Restaurant table booking

All change at Phuket's beaches

  Surin

September 2014
gallery

Picture the most idyllic beach scene ever Nodding palms languorously dancing in balmy westerly breezes, casting ever-moving exotic shadows over a crescent-shaped white-sand beach. Got it? Well you've pretty much envisaged an archetypal idea of what most of Phuket Island's west coast beaches looked like 25 years ago. But fast forward to right now and you'll see exactly the same vista.

So just how come Phuket managed to hold on to its 90s appeal? To be honest it didn't and if you'd visited the island just a year ago you'd have been forgiven for thinking that west coast Phuket was Asia's answer to Benidorm without the high rises. Sure, the beaches still had their obvious allure but, largely speaking, for the most popular beaches of (from south to north) Nai Harn, Kata, Karon, Patong, Kamala and Surin, it was hard to see the sand for sun loungers.

Happily all that has changed due to a recent vigorous and impressively effective campaign to clean up Phuket's beaches - and that means ridding the sands of not only sun loungers but also many unwanted and ad hoc buildings, shacks, beach clubs, restaurants, bars, shops, massage parlours, and other land grabbing features. The island's coast has changed almost beyond recognition and most definitely for the better.

To understand this metamorphosis it's necessary to go right to the roots of the situation. By royal decree every beach in the Kingdom of Thailand is public land. It's difficult for sun-starved westerners to comprehend a certain indifference in the Thai attitude towards their beaches (adjacent beachfront land was generally allocated to sons of landowners who saw no future in them or the land). Thai folks in the past saw no practical use at all for their lovely beaches except to use them as construction sites for their fishing boats and for repairing nets. Other than that they were - to Thai eyes - relatively barren places.

Then of course over 20 years back the Thai tourist industry erupted and visitors made a beeline for the beaches, almost instantly creating a whole new and lucrative market for seaside vendors and entrepreneurs on the lookout for as much profit for the least investment possible. Little-by-little temporary, and sometimes charmingly shambolic, businesses such as sun lounger rentals and beach bars grew from fly-by-night enterprises to deadly serious money-spinners with a lot invested in the process. And there lay the rub. No matter how 'charming' or 'rustic' that favourite beach bar that you 'discovered' is, it's breaking Thai law. Beaches are public land and building or doing business on them in any way shape or form is by definition illegal (if your hotel claims to have a private beach let's just say that they're stretching the truth a little).

This is why recently the old laws were reinforced, causing a mass evacuation of the beaches leaving them if not quite pristine, totally changed. One question that has immediately cropped up is, 'who will clean the beaches now that the sun lounger people have gone?' The encouraging response to this is that locals - both Thai and foreign residents - have been organising 'clean our beaches' days out when hundreds of volunteers from all walks of life collect and bag up the storm-driven southwest monsoon detritus that washes up on Phuket's west coast every year between the months of April and November. It's a fun and worthwhile activity.
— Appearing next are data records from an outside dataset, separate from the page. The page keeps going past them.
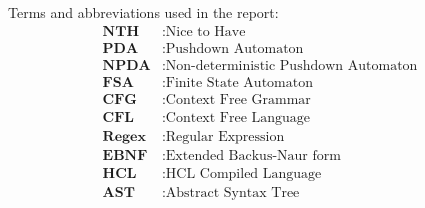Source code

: 
Terms and abbreviations used in the report:
\begin{align*}
    \textbf{NTH} &: \text{Nice to Have} \\
    \textbf{PDA} &: \text{Pushdown Automaton} \\
    \textbf{NPDA} &: \text{Non-deterministic Pushdown Automaton} \\
    \textbf{FSA} &: \text{Finite State Automaton} \\
    \textbf{CFG} &: \text{Context Free Grammar} \\
    \textbf{CFL} &: \text{Context Free Language} \\
    \textbf{Regex} &: \text{Regular Expression} \\
    \textbf{EBNF} &: \text{Extended Backus-Naur form} \\
    \textbf{HCL} &: \text{HCL Compiled Language} \\
    \textbf{AST} &: \text{Abstract Syntax Tree} \\
\end{align*}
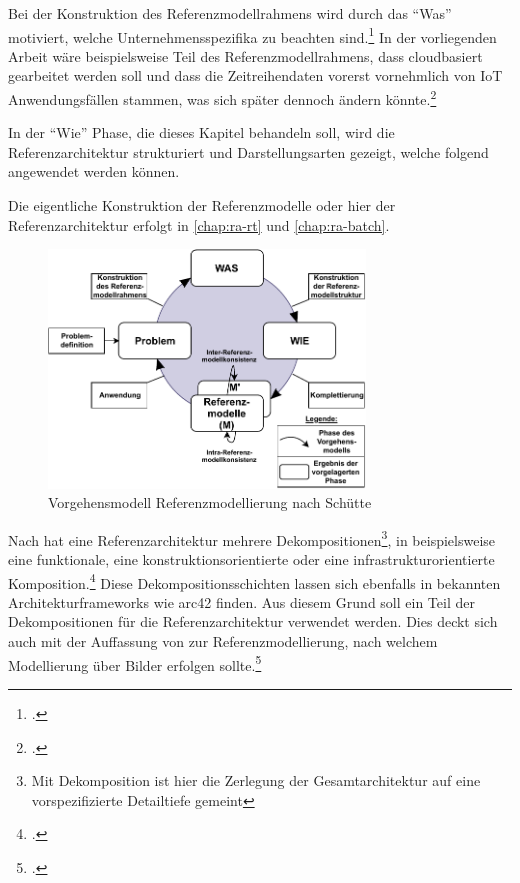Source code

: Bei der Konstruktion des Referenzmodellrahmens wird durch das \enquote{Was} motiviert, welche Unternehmensspezifika zu beachten sind.\footcite[Vgl. auch im Folgenden][186]{Schutte.1998} In der vorliegenden Arbeit wäre beispielsweise Teil des Referenzmodellrahmens, dass cloudbasiert gearbeitet werden soll und dass die Zeitreihendaten vorerst vornehmlich von \ac{IoT} Anwendungsfällen stammen, was sich später dennoch ändern könnte.\footcite[Vgl. auch im Folgenden][187\psq]{Schutte.1998} 

In der \enquote{Wie} Phase, die dieses Kapitel behandeln soll, wird die Referenzarchitektur strukturiert und Darstellungsarten gezeigt, welche folgend angewendet werden können. 

Die eigentliche Konstruktion der Referenzmodelle oder hier der Referenzarchitektur erfolgt in \autoref{chap:ra-rt} und \autoref{chap:ra-batch}.

\begin{figure}[H]
\centering
\includegraphics[width=0.75\textwidth]{graphics/Vorgehen-Referenzmodellierung.pdf}
\caption[Vorgehensmodell Referenzmodellierung nach Schütte]{Vorgehensmodell Referenzmodellierung nach Schütte\footnotemark}
\label{abb:VorgehensmodellReferenzmodellierung}
\end{figure}

Nach \citeauthor{Muller.2020} hat eine Referenzarchitektur mehrere Dekompositionen\footnote{Mit Dekomposition ist hier die Zerlegung der Gesamtarchitektur auf eine vorspezifizierte Detailtiefe gemeint}, in beispielsweise eine funktionale, eine konstruktionsorientierte oder eine infrastrukturorientierte Komposition.\footcite[Vgl.][7]{Muller.2020} Diese Dekompositionsschichten lassen sich ebenfalls in bekannten Architekturframeworks wie arc42 finden. Aus diesem Grund soll ein Teil der Dekompositionen für die Referenzarchitektur verwendet werden. Dies deckt sich auch mit der Auffassung von \citeauthor{Schutte.1998} zur Referenzmodellierung, nach welchem Modellierung über Bilder erfolgen sollte.\footcite[Vgl.][185]{Schutte.1998}

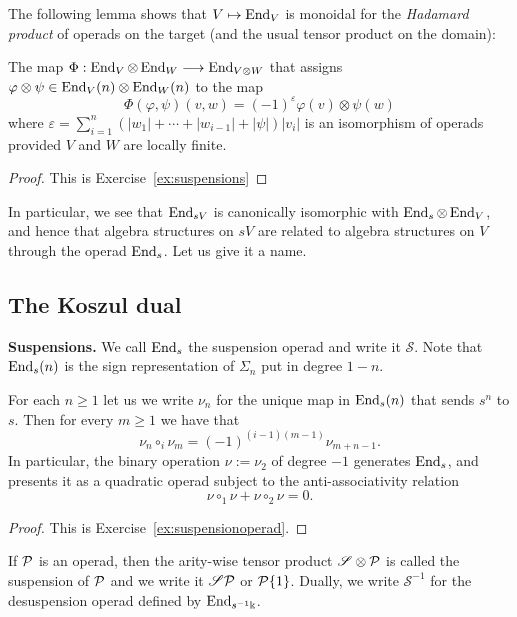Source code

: The following lemma shows that $V\mapsto \operatorname{End}_V$ is 
monoidal for the \emph{Hadamard product} of operads on the
target (and the usual tensor product on the domain): 
 \begin{lemma}\label{lemma:hadamard}
The map $\Phi : \operatorname{End}_V\otimes \operatorname{End}_W\longrightarrow \operatorname{End}_{V\otimes W}$
that assigns $\varphi \otimes \psi \in \operatorname{End}_V(n)\otimes \operatorname{End}_W(n)$
to the map
\[ \Phi(\varphi,\psi)(v,w) = (-1)^\varepsilon \varphi(v)\otimes\psi(w)\]
where $\varepsilon = \sum_{i=1}^n (|w_1| +\cdots + |w_{i-1}|+|\psi|)|v_i|$
is an isomorphism of operads provided $V$ and $W$
are locally finite.
 \end{lemma}
 
 \begin{proof}
 This is Exercise~\ref{ex:suspensions}
 \end{proof}

In particular, we see that $\operatorname{End}_{sV}$ is canonically isomorphic
with $\operatorname{End}_s\otimes \operatorname{End}_V$, and hence that algebra structures on $sV$
are related to algebra structures on $V$ through the operad $\operatorname{End}_s$.
Let us give it a name. 

\subsection{The Koszul dual}

\newcommand{\sus}{\mathscr{S}}
\textbf{Suspensions.} 
We call $\operatorname{End}_{s}$ the suspension operad
and write it $\sus$. Note that $\operatorname{End}_{s}(n)$ is
the sign representation of $\Sigma_n$ put in degree $1-n$.

\begin{proposition} For each $n\geqslant 1$ let us
we write $\nu_n$ for the unique map in $\operatorname{End}_s(n)$ 
that sends $s^n$ to $s$. Then for every $m\geqslant 1$
we have that
\[ \nu_n \circ_i \nu_m = (-1)^{(i-1)(m-1)} \nu_{m+n-1}. \]
In particular, the binary operation $\nu := \nu_2$ of degree
$-1$ generates $\operatorname{End}_s$,
and presents it as a quadratic operad subject to the 
anti-associativity relation
\[ \nu \circ_1\nu + \nu\circ_2 \nu = 0.\]
\end{proposition}
\begin{proof}
 This is Exercise~\ref{ex:suspensionoperad}.
\end{proof}

If ${\mathcal{P}}$ is an operad, then the arity-wise tensor product
$\sus\otimes \PP$ is called the suspension of ${\mathcal{P}}$
and we write it $\sus\PP$ or ${\mathcal{P}}\{1\}$. Dually, we
write $\sus^{-1}$ for the desuspension operad
defined by $\operatorname{End}_{s^{-1}\Bbbk}$. 

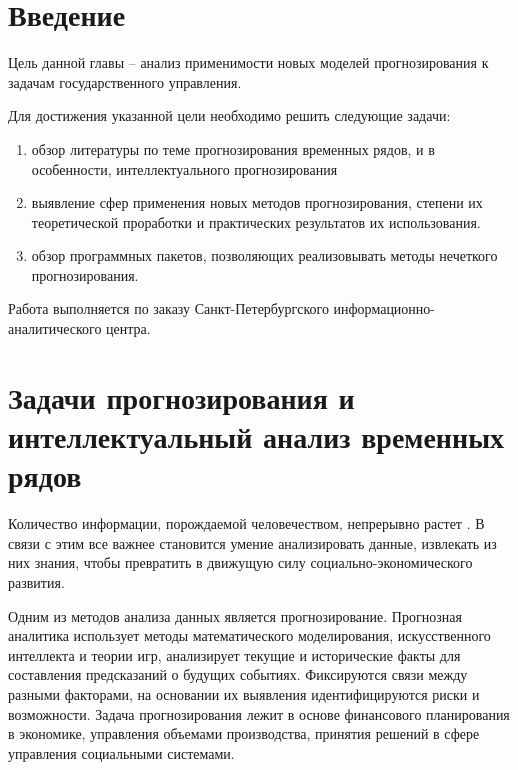 \newpage
\section*{Введение}

Цель данной главы – анализ применимости новых моделей прогнозирования к задачам государственного управления.

Для достижения указанной цели необходимо решить следующие задачи:
\begin{enumerate}
    \item обзор литературы по теме прогнозирования временных рядов, и в особенности, интеллектуального прогнозирования
    \item выявление сфер применения новых методов прогнозирования, степени их теоретической проработки и практических результатов их использования.    
    \item обзор программных пакетов, позволяющих реализовывать методы нечеткого прогнозирования.
\end{enumerate}
Работа выполняется по заказу Санкт-Петербургского информационно-аналитического центра.

\newpage
\section{Задачи прогнозирования и интеллектуальный анализ временных рядов}

Количество информации, порождаемой человечеством, непрерывно растет \cite{Gantz2011}. 
В связи с этим все важнее становится умение анализировать данные, извлекать из них знания, чтобы превратить в движущую силу социально-экономического развития. 

Одним из методов анализа данных является прогнозирование. 
Прогнозная аналитика использует методы математического моделирования, искусственного интеллекта и теории игр, 
анализирует текущие и исторические факты для составления предсказаний о будущих событиях. 
Фиксируются связи между разными факторами, на основании их выявления идентифицируются риски и возможности. 
Задача прогнозирования лежит в основе финансового планирования в экономике, управления объемами производства, принятия решений в сфере управления социальными системами.

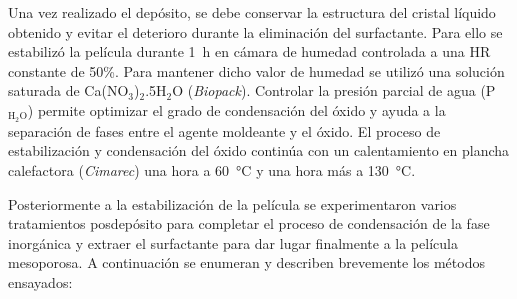 		Una vez realizado el depósito, se debe conservar la estructura del cristal líquido obtenido y evitar el deterioro durante la eliminación del surfactante. Para ello se estabilizó la película durante \SI{1}{\hour} en cámara de humedad controlada a una HR constante de 50\%. Para mantener dicho valor de humedad se utilizó una solución saturada de Ca(NO$_3$)$_2$.5H$_2$O (\textit{Biopack}). Controlar la presión parcial de agua (P$_{\text{H}_2\text{O}}$) permite optimizar el grado de condensación del óxido y ayuda a la separación de fases entre el agente moldeante y el óxido\cite{Crepaldi2003}. El proceso de estabilización y condensación del óxido continúa con un calentamiento en plancha calefactora (\textit{Cimarec}) una hora a \SI{60}{\celsius} y una hora más a \SI{130}{\celsius}\cite{Crepaldi2003,Crepaldi2002a}. 
				
		Posteriormente a la estabilización de la película se experimentaron varios tratamientos posdepósito para completar el proceso de condensación de la fase inorgánica y extraer el surfactante para dar lugar finalmente a la película mesoporosa. A continuación se enumeran y describen brevemente los métodos ensayados:


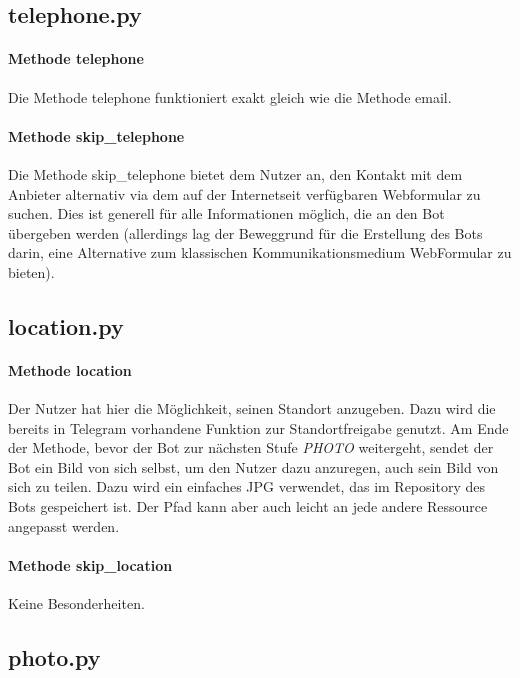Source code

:             
        \subsection{telephone.py}
            \paragraph{Methode telephone}
                Die Methode telephone funktioniert exakt gleich wie die Methode email.

            \paragraph{Methode skip\_telephone}
                Die Methode skip\_telephone bietet dem Nutzer an, den Kontakt mit dem Anbieter alternativ via dem auf der Internetseit verfügbaren Webformular zu suchen. Dies ist generell für alle Informationen möglich, die an den Bot übergeben werden (allerdings lag der Beweggrund für die Erstellung des Bots darin, eine Alternative zum klassischen Kommunikationsmedium Web\-Formular zu bieten).
        
        
        \subsection{location.py}
            \paragraph{Methode location}
                Der Nutzer hat hier die Möglichkeit, seinen Standort anzugeben. Dazu wird die bereits in Telegram vorhandene Funktion zur Standortfreigabe genutzt. 
                Am Ende der Methode, bevor der Bot zur nächsten Stufe \emph{PHOTO} weitergeht, sendet der Bot ein Bild von sich selbst, um den Nutzer dazu anzuregen, auch sein Bild von sich zu teilen. Dazu wird ein einfaches JPG verwendet, das im Repository des Bots gespeichert ist. Der Pfad kann aber auch leicht an jede andere Ressource angepasst werden.

            \paragraph{Methode skip\_location}
                Keine Besonderheiten.
        

        \subsection{photo.py}
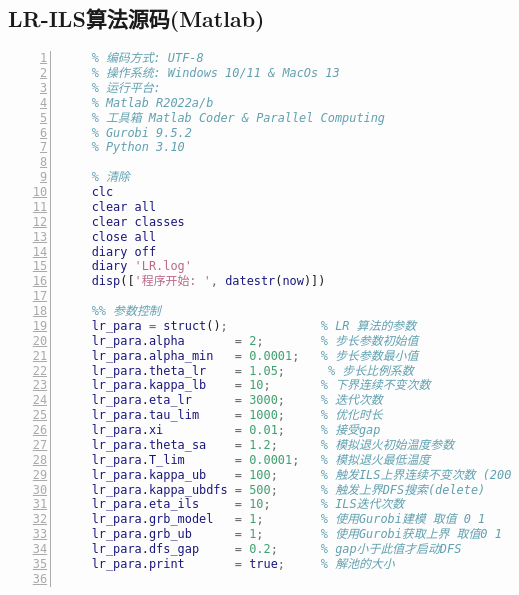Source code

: \subsection*{LR-ILS算法源码(Matlab)}
\vspace{-20pt}
\small{
    \begin{lstlisting}[language=Matlab,
        breaklines=true, % 自动换行
        frame = leftline,
        linewidth = \textwidth,
        texcl = false,
        columns=flexible,
        lineskip=1pt,
        keywordstyle=\color{blue!90}\bfseries, %代码关键字的颜色为蓝色，粗体
        numbers=left,%左侧显示行号
        numberstyle=\small, %行号字体用小号
        showspaces=false, %
        fontadjust,
        basicstyle = \fontspec{Times New Roman},
        basicstyle = \songti
        ]
    % 拉格朗日松弛求解可靠设施选址问题(RUFL)
    % 编码方式: UTF-8
    % 操作系统: Windows 10/11 & MacOs 13
    % 运行平台:
    % Matlab R2022a/b 
    % 工具箱 Matlab Coder & Parallel Computing
    % Gurobi 9.5.2
    % Python 3.10

    % 清除
    clc
    clear all
    clear classes
    close all 
    diary off
    diary 'LR.log'
    disp(['程序开始: ', datestr(now)])

    %% 参数控制
    lr_para = struct();             % LR 算法的参数
    lr_para.alpha       = 2;        % 步长参数初始值
    lr_para.alpha_min   = 0.0001;   % 步长参数最小值
    lr_para.theta_lr    = 1.05;      % 步长比例系数
    lr_para.kappa_lb    = 10;       % 下界连续不变次数
    lr_para.eta_lr      = 3000;     % 迭代次数
    lr_para.tau_lim     = 1000;     % 优化时长
    lr_para.xi          = 0.01;     % 接受gap
    lr_para.theta_sa    = 1.2;      % 模拟退火初始温度参数
    lr_para.T_lim       = 0.0001;   % 模拟退火最低温度
    lr_para.kappa_ub    = 100;      % 触发ILS上界连续不变次数 (200)
    lr_para.kappa_ubdfs = 500;      % 触发上界DFS搜索(delete)
    lr_para.eta_ils     = 10;       % ILS迭代次数
    lr_para.grb_model   = 1;        % 使用Gurobi建模 取值 0 1
    lr_para.grb_ub      = 1;        % 使用Gurobi获取上界 取值0 1
    lr_para.dfs_gap     = 0.2;      % gap小于此值才启动DFS
    lr_para.print       = true;     % 解池的大小


\end{lstlisting}}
This is mighty good news for those who love beaches without any clutter and the resulting 'back-to-nature' feel to them. And of course for kids - who love the freedom of a wide-open beach on which to romp, build sand castles and do whatever they please - this is indeed a sandy Nirvana. But what about those who actually enjoy end-to-end sun loungers and the immediate availability of an ice-cold beer and a meal? Well, many of Phuket's west coast beaches have hordes of satellite businesses lining the roads immediately next to the coastline. In other words, as long as a business is not actually on the beach it is legal so you won't have very far to go to find the amenities you desire - and that includes massages, meals, snacks and almost anything else along that line.

It's safe to say that 'when in Phuket do as the locals' - who much prefer to take their own food and drink along, sit on shared straw mats in the shade of the beachside trees and let the kids frolic in the surf during the safe-to-swim months of November to April. Beach life here is still loads of fun - but with a lot more space in which to enjoy it. Vive la differénce!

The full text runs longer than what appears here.